Zandomeneghi will always be remembered for his female portraiture. He seemed to concentrate his depictions of women who were mothers going about their everyday life. He often liked to show in his paintings the ease in which women interacted with each other. There was a warmth about his pictorial depiction of females and this may be because of the way he was influenced by the works of Berthe Morisot and Mary Cassatt. Enrico Piceni, the Italian writer and art critic who wrote a biography about Zandomeneghi and who, in 1984, wrote a book entitled Three Italian friends of the impressionists : Boldini, De Nittis, Zandomeneghi, wrote of Zandomeneghi’s work:
“…Zandomeneghi knows how to differentiate himself from his closest colleagues, Degas and Renoir, by surpassing the glossy and even fierce chronicle style of the first thanks to adding a warm and affectionate emotional involvement in the subject, and by transferring the deification of the ideal woman typical of the second in a more bourgeois reality interwoven with truth but able to transform a simple story in a tremor of poetry…”
A good example of the way Zandomeneghi depicted a close relationship between two women is in his 1895 work entitled Conversazione interessante (Interesting Conversation).
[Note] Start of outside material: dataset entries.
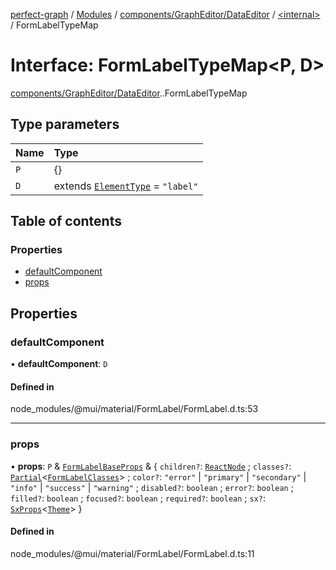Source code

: [perfect-graph](../README.md) / [Modules](../modules.md) / [components/GraphEditor/DataEditor](../modules/components_GraphEditor_DataEditor.md) / [<internal\>](../modules/components_GraphEditor_DataEditor._internal_.md) / FormLabelTypeMap

# Interface: FormLabelTypeMap<P, D\>

[components/GraphEditor/DataEditor](../modules/components_GraphEditor_DataEditor.md).[<internal>](../modules/components_GraphEditor_DataEditor._internal_.md).FormLabelTypeMap

## Type parameters

| Name | Type |
| :------ | :------ |
| `P` | {} |
| `D` | extends [`ElementType`](../modules/components_GraphEditor_DataEditor._internal_.md#elementtype) = ``"label"`` |

## Table of contents

### Properties

- [defaultComponent](components_GraphEditor_DataEditor._internal_.FormLabelTypeMap.md#defaultcomponent)
- [props](components_GraphEditor_DataEditor._internal_.FormLabelTypeMap.md#props)

## Properties

### defaultComponent

• **defaultComponent**: `D`

#### Defined in

node_modules/@mui/material/FormLabel/FormLabel.d.ts:53

___

### props

• **props**: `P` & [`FormLabelBaseProps`](../modules/components_GraphEditor_DataEditor._internal_.md#formlabelbaseprops) & { `children?`: [`ReactNode`](../modules/components_ClusterNodeContainer._internal_.md#reactnode) ; `classes?`: [`Partial`](../modules/components_ClusterNodeContainer._internal_.md#partial)<[`FormLabelClasses`](components_GraphEditor_DataEditor._internal_.FormLabelClasses.md)\> ; `color?`: ``"error"`` \| ``"primary"`` \| ``"secondary"`` \| ``"info"`` \| ``"success"`` \| ``"warning"`` ; `disabled?`: `boolean` ; `error?`: `boolean` ; `filled?`: `boolean` ; `focused?`: `boolean` ; `required?`: `boolean` ; `sx?`: [`SxProps`](../modules/components_GraphEditor_DataEditor._internal_.md#sxprops)<[`Theme`](components_GraphEditor_DataEditor._internal_.Theme.md)\>  }

#### Defined in

node_modules/@mui/material/FormLabel/FormLabel.d.ts:11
Before us, we see two women locked in conversation. There is a gentleness about the scene. There is no wild animation. We feel drawn into the scene as a friend who is being admitted into their private world. Both women are wearing light fashionable wide-sleeved shirts which were all the fashion in the 1890’s. This painting highlights the beautiful technique Federico was to often use. There is a lightness of touch and the artist demonstrates an amazing insight in the way he portrays the mood of the sitters. The two women in the painting are totally absorbed in their conversation. Their hands touch. They only have eyes for each other in this intimate and yet non-sexual depiction. The art critic and writer Francesca Dini in her 1989 book, Zandomeneghi, la vita e leopera, wrote of this work:
“…Conversazione interessante (Interesting Conversation), is among the most famous works produced by the Venetian painter at the beginning of his relationship with Durand-Ruel. The brilliance and chromatic refinement of the composition are emphasized by the balance of the scene and the richness of the materials chosen for the dresses of two young women, who are wearing light shirts with wide sleeves ‘double sboffo’, very fashionable in the last decade of the century. The provenance of the painting is notable as it belonged, among others, to the greatest admirers and collectors of paintings by the artist…”
Federico Zandomeneghi died in Paris on the last day of 1917, aged seventy-six. It was not until 1914, three years before his death, that he was given his first one-man show which was at the Venice Biennale of that year in his native country.
There were so many paintings by Zandometeghi I could have showcased but I have just chosen some of my favourites but I hope you will search out more of his works.